Artclass V2 _hot_ Jun 2026
Later iterations introduced more robust proxying features, improved UI, and more extensive game libraries.
Due to its open-source nature, various community forks like Art Class Enhanced exist, offering integrated emulators and improved browser functionality. Technical Implementation CodeSandboxhttps://codesandbox.io proudparrot2/artclass-v2 - Codesandbox
All models perform worse on the hard test set (pairwise similar artists), indicating that ArtClass v2 presents a genuine fine-grained challenge. artclass v2
Our contributions are:
| Model | FID (Lower is better) | CLIP Score (Higher is better) | | :--- | :---: | :---: | | StyleGAN3 (Art subset) | 12.4 | 0.22 | | Stable Diffusion v2.1 | 9.8 | 0.28 | | Midjourney v4 (est.) | 8.5 | 0.31 | | | 7.2 | 0.34 | Our contributions are: | Model | FID (Lower
If you meant something else by (e.g., a specific class assignment, a software tool, or an internal dataset), please clarify, and I will rewrite the paper accordingly.

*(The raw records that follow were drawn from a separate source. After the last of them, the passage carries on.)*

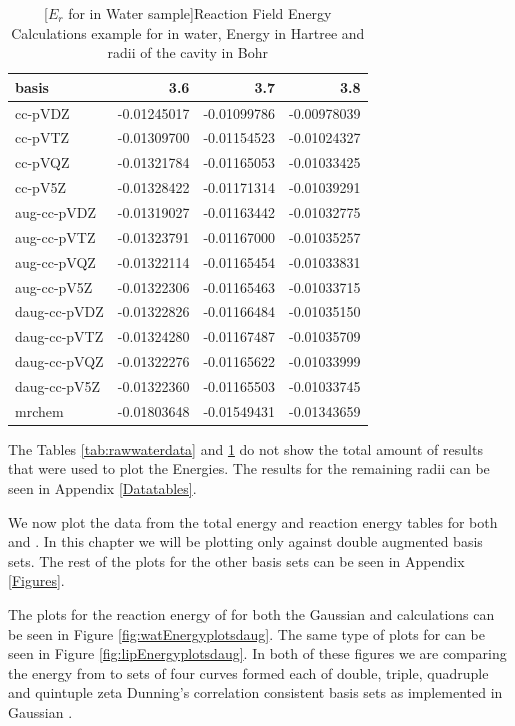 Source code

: \documentclass[../Thesis.tex]{subfiles}
\begin{document}
\begin{table}[htbp]
\caption{[$E_r$ for  in Water sample]{Reaction Field Energy Calculations example for  in water, Energy in Hartree and radii of the cavity in Bohr}}
\begin{tabular}{|l|r|r|r|}
basis & 3.6 & 3.7 & 3.8 \\ \hline
cc-pVDZ & -0.01245017 & -0.01099786 & -0.00978039 \\
cc-pVTZ & -0.01309700 & -0.01154523 & -0.01024327 \\
cc-pVQZ & -0.01321784 & -0.01165053 & -0.01033425 \\
cc-pV5Z & -0.01328422 & -0.01171314 & -0.01039291 \\ \hline
aug-cc-pVDZ & -0.01319027 & -0.01163442 & -0.01032775 \\
aug-cc-pVTZ & -0.01323791 & -0.01167000 & -0.01035257 \\
aug-cc-pVQZ & -0.01322114 & -0.01165454 & -0.01033831 \\
aug-cc-pV5Z & -0.01322306 & -0.01165463 & -0.01033715 \\ \hline
daug-cc-pVDZ & -0.01322826 & -0.01166484 & -0.01035150 \\
daug-cc-pVTZ & -0.01324280 & -0.01167487 & -0.01035709 \\
daug-cc-pVQZ & -0.01322276 & -0.01165622 & -0.01033999 \\
daug-cc-pV5Z & -0.01322360 & -0.01165503 & -0.01033745 \\ \hline
mrchem & -0.01803648 & -0.01549431 & -0.01343659 \\
\end{tabular}
\label{tab:Erwatdata}
\end{table}


 The Tables \ref{tab:rawwaterdata} and \ref{tab:Erwatdata} do not show the total
 amount of results that were used to plot the Energies. The results for the remaining
 radii can be seen in Appendix \ref{Datatables}.

We now plot the data from the total energy and reaction energy tables for
both  and . In this chapter we will be plotting only against
double augmented basis sets. The rest of the plots for the other basis sets can
be seen in Appendix \ref{Figures}.

The plots for the reaction energy of  for
both the Gaussian and  \mrchem calculations can be seen in Figure \ref{fig:watEnergyplotsdaug}.
The same type of plots for  can be seen in Figure \ref{fig:lipEnergyplotsdaug}.
In both of these figures we are comparing the energy from \mrchem to sets of four
curves formed each of double, triple, quadruple and quintuple zeta Dunning's correlation
consistent basis sets\cite{doi:10.1063/1.456153} as implemented in Gaussian \cite{G09}.
\end{document}
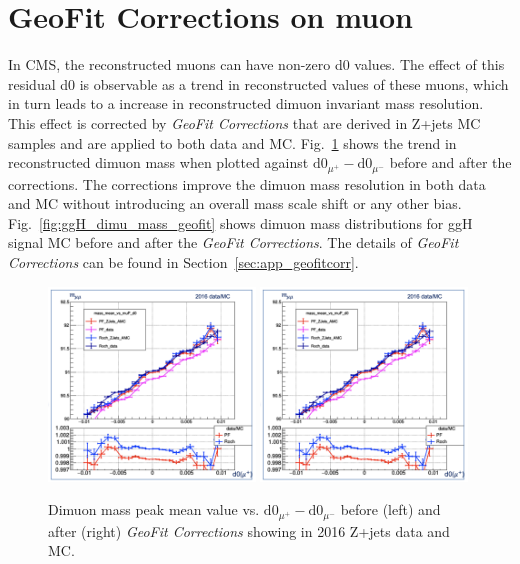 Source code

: \section{GeoFit Corrections on muon \pt}
\label{sec:geofitcorr}
In CMS, the reconstructed muons can have non-zero d0 values. The effect of this residual d0 is observable as a trend in reconstructed \pt values of these muons, which in turn leads to a increase in reconstructed dimuon invariant mass resolution. This effect is corrected by \textit{GeoFit Corrections} that are derived in Z+jets MC samples and are applied to both data and MC. Fig.~\ref{fig:dimu_mass_vs_d0} shows the trend in reconstructed dimuon mass when plotted against $\text{d0}_{\mu^+}-\text{d0}_{\mu^-}$ before and after the corrections. The corrections improve the dimuon mass resolution in both data and MC without introducing an overall mass scale shift or any other bias. Fig.~\ref{fig:ggH_dimu_mass_geofit} shows dimuon mass distributions for ggH signal MC before and after the \textit{GeoFit Corrections}. The details of \textit{GeoFit Corrections} can be found in Section~\ref{sec:app_geofitcorr}.


\begin{figure}[h!]
    \centering
    \includegraphics[width=0.49\textwidth]{images_geofit/dimu_mass_vs_d0_Roch.png}
    \includegraphics[width=0.49\textwidth]{images_geofit/dimu_mass_vs_d0_geofit.png}
    \caption{Dimuon mass peak mean value vs. $\text{d0}_{\mu^+}-\text{d0}_{\mu^-}$ before (left) and after (right) \textit{GeoFit Corrections} showing in 2016 Z+jets data and MC.}
    \label{fig:dimu_mass_vs_d0}
\end{figure}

ArtClass v2 utilizes a U-Net backbone operating in a latent space of $8 \times 8$ downsampling. The core innovation lies in the fine-tuning of the attention layers on the ArtClass-Corpus. Three art history graduate students per image, with
Three art history graduate students per image, with majority-vote labels. Inter-annotator agreement: Fleiss’ κ = 0.81 (style), 0.74 (subject).
We evaluated the model using Fréchet Inception Distance (FID) and CLIP Score on a held-out validation set.
Images sourced from open-access museum APIs (Met, Rijksmuseum, Art Institute of Chicago), Wikimedia, and digital archives. All images are ≥ 512×512 pixels.